▶ _WHAT IS REQUIRED_
Pictures are not part of the copy; reproduce the remaining data exactly.

▶ _Saved entries_
══════
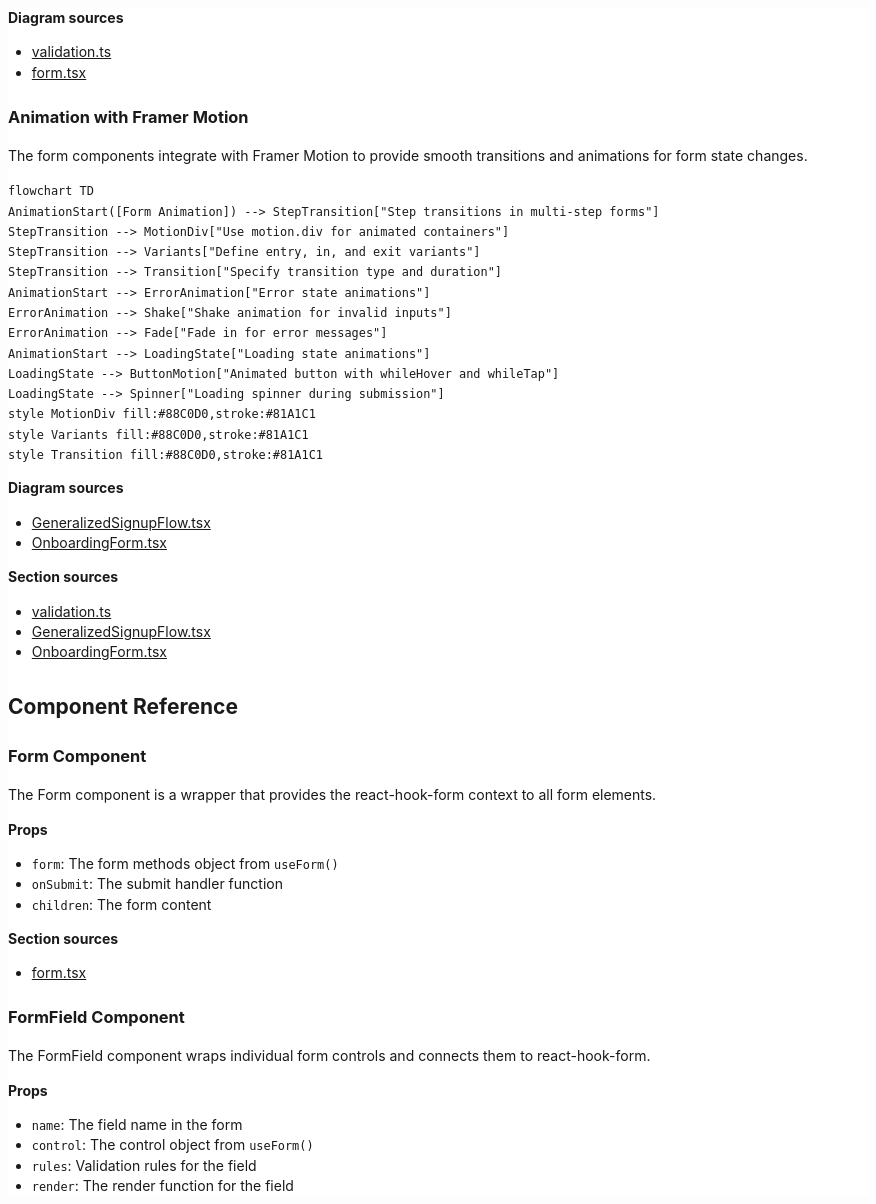 **Diagram sources**
- [validation.ts](file://src/middleware/validation.ts#L1-L159)
- [form.tsx](file://src/components/ui/form.tsx#L1-L167)

### Animation with Framer Motion
The form components integrate with Framer Motion to provide smooth transitions and animations for form state changes.

```mermaid
flowchart TD
AnimationStart([Form Animation]) --> StepTransition["Step transitions in multi-step forms"]
StepTransition --> MotionDiv["Use motion.div for animated containers"]
StepTransition --> Variants["Define entry, in, and exit variants"]
StepTransition --> Transition["Specify transition type and duration"]
AnimationStart --> ErrorAnimation["Error state animations"]
ErrorAnimation --> Shake["Shake animation for invalid inputs"]
ErrorAnimation --> Fade["Fade in for error messages"]
AnimationStart --> LoadingState["Loading state animations"]
LoadingState --> ButtonMotion["Animated button with whileHover and whileTap"]
LoadingState --> Spinner["Loading spinner during submission"]
style MotionDiv fill:#88C0D0,stroke:#81A1C1
style Variants fill:#88C0D0,stroke:#81A1C1
style Transition fill:#88C0D0,stroke:#81A1C1
```

**Diagram sources**
- [GeneralizedSignupFlow.tsx](file://src/components/GeneralizedSignupFlow.tsx#L1-L191)
- [OnboardingForm.tsx](file://src/components/OnboardingForm.tsx#L1-L199)

**Section sources**
- [validation.ts](file://src/middleware/validation.ts#L1-L159)
- [GeneralizedSignupFlow.tsx](file://src/components/GeneralizedSignupFlow.tsx#L1-L191)
- [OnboardingForm.tsx](file://src/components/OnboardingForm.tsx#L1-L199)

## Component Reference

### Form Component
The Form component is a wrapper that provides the react-hook-form context to all form elements.

**Props**
- `form`: The form methods object from `useForm()`
- `onSubmit`: The submit handler function
- `children`: The form content

**Section sources**
- [form.tsx](file://src/components/ui/form.tsx#L1-L167)

### FormField Component
The FormField component wraps individual form controls and connects them to react-hook-form.

**Props**
- `name`: The field name in the form
- `control`: The control object from `useForm()`
- `rules`: Validation rules for the field
- `render`: The render function for the field
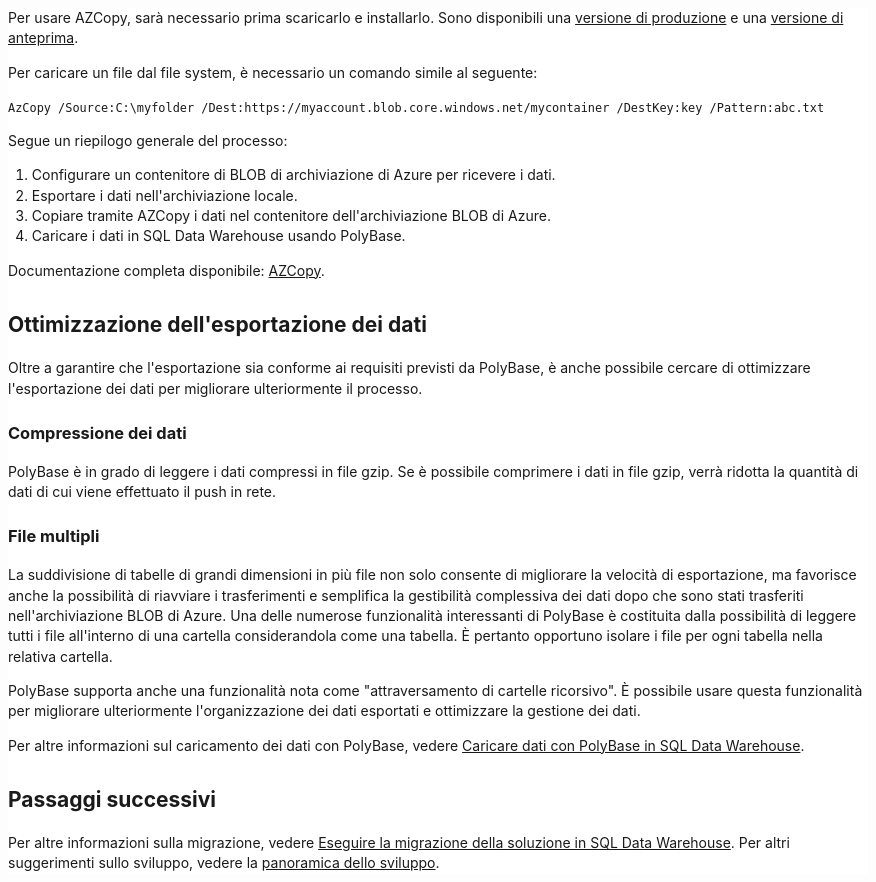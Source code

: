 Per usare AZCopy, sarà necessario prima scaricarlo e installarlo. Sono disponibili una [versione di produzione][production version] e una [versione di anteprima][preview version].

Per caricare un file dal file system, è necessario un comando simile al seguente:

```
AzCopy /Source:C:\myfolder /Dest:https://myaccount.blob.core.windows.net/mycontainer /DestKey:key /Pattern:abc.txt
```

Segue un riepilogo generale del processo:

1. Configurare un contenitore di BLOB di archiviazione di Azure per ricevere i dati.
2. Esportare i dati nell'archiviazione locale.
3. Copiare tramite AZCopy i dati nel contenitore dell'archiviazione BLOB di Azure.
4. Caricare i dati in SQL Data Warehouse usando PolyBase.

Documentazione completa disponibile: [AZCopy][AZCopy].

## <a name="optimizing-data-export"></a>Ottimizzazione dell'esportazione dei dati
Oltre a garantire che l'esportazione sia conforme ai requisiti previsti da PolyBase, è anche possibile cercare di ottimizzare l'esportazione dei dati per migliorare ulteriormente il processo.



### <a name="data-compression"></a>Compressione dei dati
PolyBase è in grado di leggere i dati compressi in file gzip. Se è possibile comprimere i dati in file gzip, verrà ridotta la quantità di dati di cui viene effettuato il push in rete.

### <a name="multiple-files"></a>File multipli
La suddivisione di tabelle di grandi dimensioni in più file non solo consente di migliorare la velocità di esportazione, ma favorisce anche la possibilità di riavviare i trasferimenti e semplifica la gestibilità complessiva dei dati dopo che sono stati trasferiti nell'archiviazione BLOB di Azure. Una delle numerose funzionalità interessanti di PolyBase è costituita dalla possibilità di leggere tutti i file all'interno di una cartella considerandola come una tabella. È pertanto opportuno isolare i file per ogni tabella nella relativa cartella.

PolyBase supporta anche una funzionalità nota come "attraversamento di cartelle ricorsivo". È possibile usare questa funzionalità per migliorare ulteriormente l'organizzazione dei dati esportati e ottimizzare la gestione dei dati.

Per altre informazioni sul caricamento dei dati con PolyBase, vedere [Caricare dati con PolyBase in SQL Data Warehouse][Use PolyBase to load data into SQL Data Warehouse].

## <a name="next-steps"></a>Passaggi successivi
Per altre informazioni sulla migrazione, vedere [Eseguire la migrazione della soluzione in SQL Data Warehouse][Migrate your solution to SQL Data Warehouse].
Per altri suggerimenti sullo sviluppo, vedere la [panoramica dello sviluppo][development overview].




[AZCopy]: ../storage/common/storage-use-azcopy.md
[ADF Copy]: ../data-factory/copy-activity-overview.md 
[ADF Copy examples]: ../data-factory/quickstart-create-data-factory-dot-net.md
[development overview]: sql-data-warehouse-overview-develop.md
[migrazione di uno schema]: sql-data-warehouse-migrate-schema.md
[Migrate your solution to SQL Data Warehouse]: sql-data-warehouse-overview-migrate.md
[SQL Data Warehouse development overview]: sql-data-warehouse-overview-develop.md
[Use bcp to load data into SQL Data Warehouse]: /sql/tools/bcp-utility
[Use PolyBase to load data into SQL Data Warehouse]: load-data-wideworldimportersdw.md





[Azure Data Factory]: http://azure.microsoft.com/services/data-factory/
[ExpressRoute]: http://azure.microsoft.com/services/expressroute/
[ExpressRoute documentation]: http://azure.microsoft.com/documentation/services/expressroute/
[production version]: http://aka.ms/downloadazcopy/
[preview version]: http://aka.ms/downloadazcopypr/
[ADO.NET destination adapter]: https://msdn.microsoft.com/library/bb934041.aspx
[SSIS documentation]: https://msdn.microsoft.com/library/ms141026.aspx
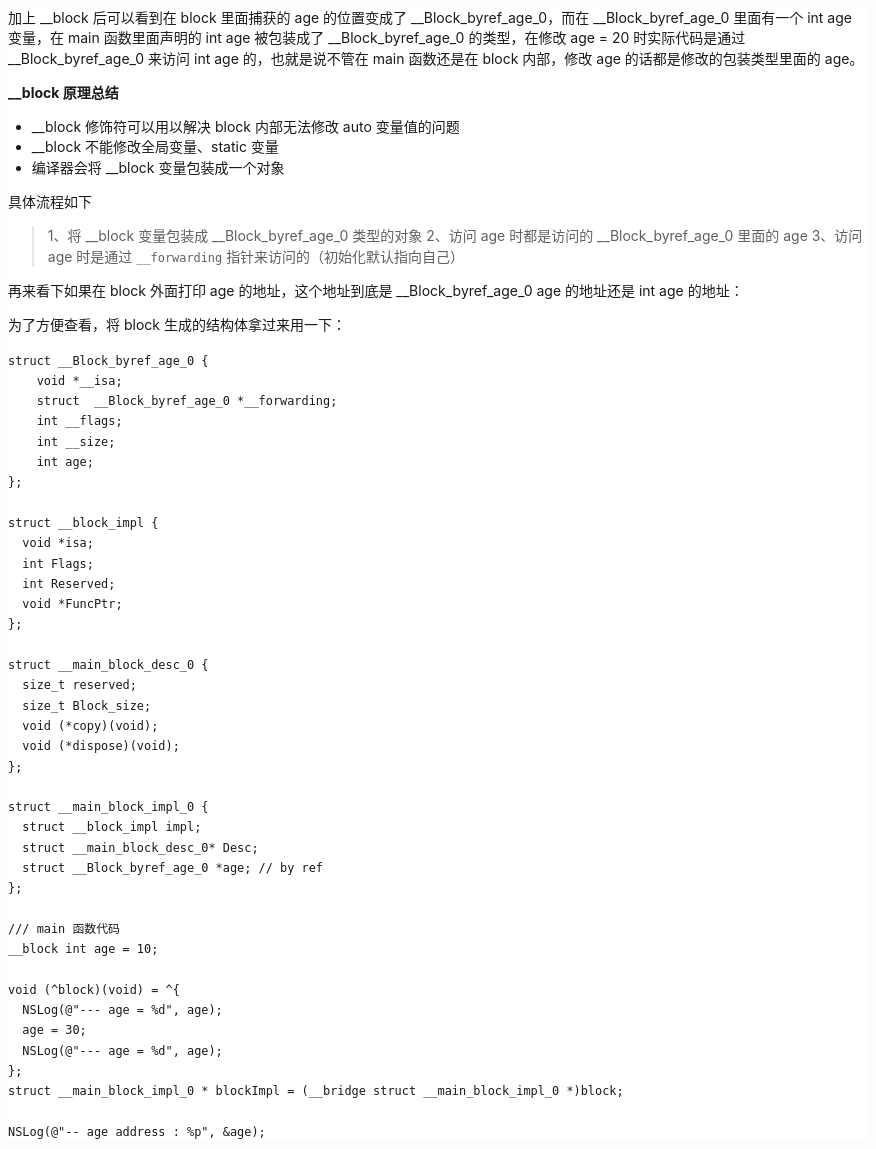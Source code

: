 加上 __block 后可以看到在 block 里面捕获的 age 的位置变成了 __Block_byref_age_0，而在 __Block_byref_age_0 里面有一个 int age 变量，在 main 函数里面声明的 int age 被包装成了 __Block_byref_age_0 的类型，在修改 age = 20 时实际代码是通过 __Block_byref_age_0 来访问 int age 的，也就是说不管在 main 函数还是在 block 内部，修改 age 的话都是修改的包装类型里面的 age。

**__block 原理总结**

* __block 修饰符可以用以解决 block 内部无法修改 auto 变量值的问题
* __block 不能修改全局变量、static 变量
* 编译器会将 __block 变量包装成一个对象

具体流程如下

> 1、将 __block 变量包装成 __Block_byref_age_0 类型的对象
> 2、访问 age 时都是访问的 __Block_byref_age_0 里面的 age
> 3、访问 age 时是通过 `__forwarding` 指针来访问的（初始化默认指向自己）

再来看下如果在 block 外面打印 age 的地址，这个地址到底是 __Block_byref_age_0 age 的地址还是 int age 的地址：

为了方便查看，将 block 生成的结构体拿过来用一下：

```
struct __Block_byref_age_0 {
    void *__isa;
    struct  __Block_byref_age_0 *__forwarding;
    int __flags;
    int __size;
    int age;
};

struct __block_impl {
  void *isa;
  int Flags;
  int Reserved;
  void *FuncPtr;
};

struct __main_block_desc_0 {
  size_t reserved;
  size_t Block_size;
  void (*copy)(void);
  void (*dispose)(void);
};

struct __main_block_impl_0 {
  struct __block_impl impl;
  struct __main_block_desc_0* Desc;
  struct __Block_byref_age_0 *age; // by ref
};

/// main 函数代码
__block int age = 10;
        
void (^block)(void) = ^{
  NSLog(@"--- age = %d", age);
  age = 30;
  NSLog(@"--- age = %d", age);
};
struct __main_block_impl_0 * blockImpl = (__bridge struct __main_block_impl_0 *)block;
   
NSLog(@"-- age address : %p", &age);
```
══════
▶ _RESULT OF THIS EXERCISE_
 **Diagram sources**
- [validation.ts](file://src/middleware/validation.ts#L1-L159)
- [form.tsx](file://src/components/ui/form.tsx#L1-L167)

### Animation with Framer Motion
The form components integrate with Framer Motion to provide smooth transitions and animations for form state changes.

```mermaid
flowchart TD
AnimationStart([Form Animation]) --> StepTransition["Step transitions in multi-step forms"]
StepTransition --> MotionDiv["Use motion.div for animated containers"]
StepTransition --> Variants["Define entry, in, and exit variants"]
StepTransition --> Transition["Specify transition type and duration"]
AnimationStart --> ErrorAnimation["Error state animations"]
ErrorAnimation --> Shake["Shake animation for invalid inputs"]
ErrorAnimation --> Fade["Fade in for error messages"]
AnimationStart --> LoadingState["Loading state animations"]
LoadingState --> ButtonMotion["Animated button with whileHover and whileTap"]
LoadingState --> Spinner["Loading spinner during submission"]
style MotionDiv fill:#88C0D0,stroke:#81A1C1
style Variants fill:#88C0D0,stroke:#81A1C1
style Transition fill:#88C0D0,stroke:#81A1C1
```

**Diagram sources**
- [GeneralizedSignupFlow.tsx](file://src/components/GeneralizedSignupFlow.tsx#L1-L191)
- [OnboardingForm.tsx](file://src/components/OnboardingForm.tsx#L1-L199)

**Section sources**
- [validation.ts](file://src/middleware/validation.ts#L1-L159)
- [GeneralizedSignupFlow.tsx](file://src/components/GeneralizedSignupFlow.tsx#L1-L191)
- [OnboardingForm.tsx](file://src/components/OnboardingForm.tsx#L1-L199)

## Component Reference

### Form Component
The Form component is a wrapper that provides the react-hook-form context to all form elements.

**Props**
- `form`: The form methods object from `useForm()`
- `onSubmit`: The submit handler function
- `children`: The form content

**Section sources**
- [form.tsx](file://src/components/ui/form.tsx#L1-L167)

### FormField Component
The FormField component wraps individual form controls and connects them to react-hook-form.

**Props**
- `name`: The field name in the form
- `control`: The control object from `useForm()`
- `rules`: Validation rules for the field
- `render`: The render function for the field
Source code

: Per usare AZCopy, sarà necessario prima scaricarlo e installarlo. Sono disponibili una [versione di produzione][production version] e una [versione di anteprima][preview version].

Per caricare un file dal file system, è necessario un comando simile al seguente:

```
AzCopy /Source:C:\myfolder /Dest:https://myaccount.blob.core.windows.net/mycontainer /DestKey:key /Pattern:abc.txt
```

Segue un riepilogo generale del processo:

1. Configurare un contenitore di BLOB di archiviazione di Azure per ricevere i dati.
2. Esportare i dati nell'archiviazione locale.
3. Copiare tramite AZCopy i dati nel contenitore dell'archiviazione BLOB di Azure.
4. Caricare i dati in SQL Data Warehouse usando PolyBase.

Documentazione completa disponibile: [AZCopy][AZCopy].

## <a name="optimizing-data-export"></a>Ottimizzazione dell'esportazione dei dati
Oltre a garantire che l'esportazione sia conforme ai requisiti previsti da PolyBase, è anche possibile cercare di ottimizzare l'esportazione dei dati per migliorare ulteriormente il processo.



### <a name="data-compression"></a>Compressione dei dati
PolyBase è in grado di leggere i dati compressi in file gzip. Se è possibile comprimere i dati in file gzip, verrà ridotta la quantità di dati di cui viene effettuato il push in rete.

### <a name="multiple-files"></a>File multipli
La suddivisione di tabelle di grandi dimensioni in più file non solo consente di migliorare la velocità di esportazione, ma favorisce anche la possibilità di riavviare i trasferimenti e semplifica la gestibilità complessiva dei dati dopo che sono stati trasferiti nell'archiviazione BLOB di Azure. Una delle numerose funzionalità interessanti di PolyBase è costituita dalla possibilità di leggere tutti i file all'interno di una cartella considerandola come una tabella. È pertanto opportuno isolare i file per ogni tabella nella relativa cartella.

PolyBase supporta anche una funzionalità nota come "attraversamento di cartelle ricorsivo". È possibile usare questa funzionalità per migliorare ulteriormente l'organizzazione dei dati esportati e ottimizzare la gestione dei dati.

Per altre informazioni sul caricamento dei dati con PolyBase, vedere [Caricare dati con PolyBase in SQL Data Warehouse][Use PolyBase to load data into SQL Data Warehouse].

## <a name="next-steps"></a>Passaggi successivi
Per altre informazioni sulla migrazione, vedere [Eseguire la migrazione della soluzione in SQL Data Warehouse][Migrate your solution to SQL Data Warehouse].
Per altri suggerimenti sullo sviluppo, vedere la [panoramica dello sviluppo][development overview].




[AZCopy]: ../storage/common/storage-use-azcopy.md
[ADF Copy]: ../data-factory/copy-activity-overview.md 
[ADF Copy examples]: ../data-factory/quickstart-create-data-factory-dot-net.md
[development overview]: sql-data-warehouse-overview-develop.md
[migrazione di uno schema]: sql-data-warehouse-migrate-schema.md
[Migrate your solution to SQL Data Warehouse]: sql-data-warehouse-overview-migrate.md
[SQL Data Warehouse development overview]: sql-data-warehouse-overview-develop.md
[Use bcp to load data into SQL Data Warehouse]: /sql/tools/bcp-utility
[Use PolyBase to load data into SQL Data Warehouse]: load-data-wideworldimportersdw.md





[Azure Data Factory]: http://azure.microsoft.com/services/data-factory/
[ExpressRoute]: http://azure.microsoft.com/services/expressroute/
[ExpressRoute documentation]: http://azure.microsoft.com/documentation/services/expressroute/
[production version]: http://aka.ms/downloadazcopy/
[preview version]: http://aka.ms/downloadazcopypr/
[ADO.NET destination adapter]: https://msdn.microsoft.com/library/bb934041.aspx
[SSIS documentation]: https://msdn.microsoft.com/library/ms141026.aspx
Source code

: 加上 __block 后可以看到在 block 里面捕获的 age 的位置变成了 __Block_byref_age_0，而在 __Block_byref_age_0 里面有一个 int age 变量，在 main 函数里面声明的 int age 被包装成了 __Block_byref_age_0 的类型，在修改 age = 20 时实际代码是通过 __Block_byref_age_0 来访问 int age 的，也就是说不管在 main 函数还是在 block 内部，修改 age 的话都是修改的包装类型里面的 age。

**__block 原理总结**

* __block 修饰符可以用以解决 block 内部无法修改 auto 变量值的问题
* __block 不能修改全局变量、static 变量
* 编译器会将 __block 变量包装成一个对象

具体流程如下

> 1、将 __block 变量包装成 __Block_byref_age_0 类型的对象
> 2、访问 age 时都是访问的 __Block_byref_age_0 里面的 age
> 3、访问 age 时是通过 `__forwarding` 指针来访问的（初始化默认指向自己）

再来看下如果在 block 外面打印 age 的地址，这个地址到底是 __Block_byref_age_0 age 的地址还是 int age 的地址：

为了方便查看，将 block 生成的结构体拿过来用一下：

```
struct __Block_byref_age_0 {
    void *__isa;
    struct  __Block_byref_age_0 *__forwarding;
    int __flags;
    int __size;
    int age;
};

struct __block_impl {
  void *isa;
  int Flags;
  int Reserved;
  void *FuncPtr;
};

struct __main_block_desc_0 {
  size_t reserved;
  size_t Block_size;
  void (*copy)(void);
  void (*dispose)(void);
};

struct __main_block_impl_0 {
  struct __block_impl impl;
  struct __main_block_desc_0* Desc;
  struct __Block_byref_age_0 *age; // by ref
};

/// main 函数代码
__block int age = 10;
        
void (^block)(void) = ^{
  NSLog(@"--- age = %d", age);
  age = 30;
  NSLog(@"--- age = %d", age);
};
struct __main_block_impl_0 * blockImpl = (__bridge struct __main_block_impl_0 *)block;
   
NSLog(@"-- age address : %p", &age);
```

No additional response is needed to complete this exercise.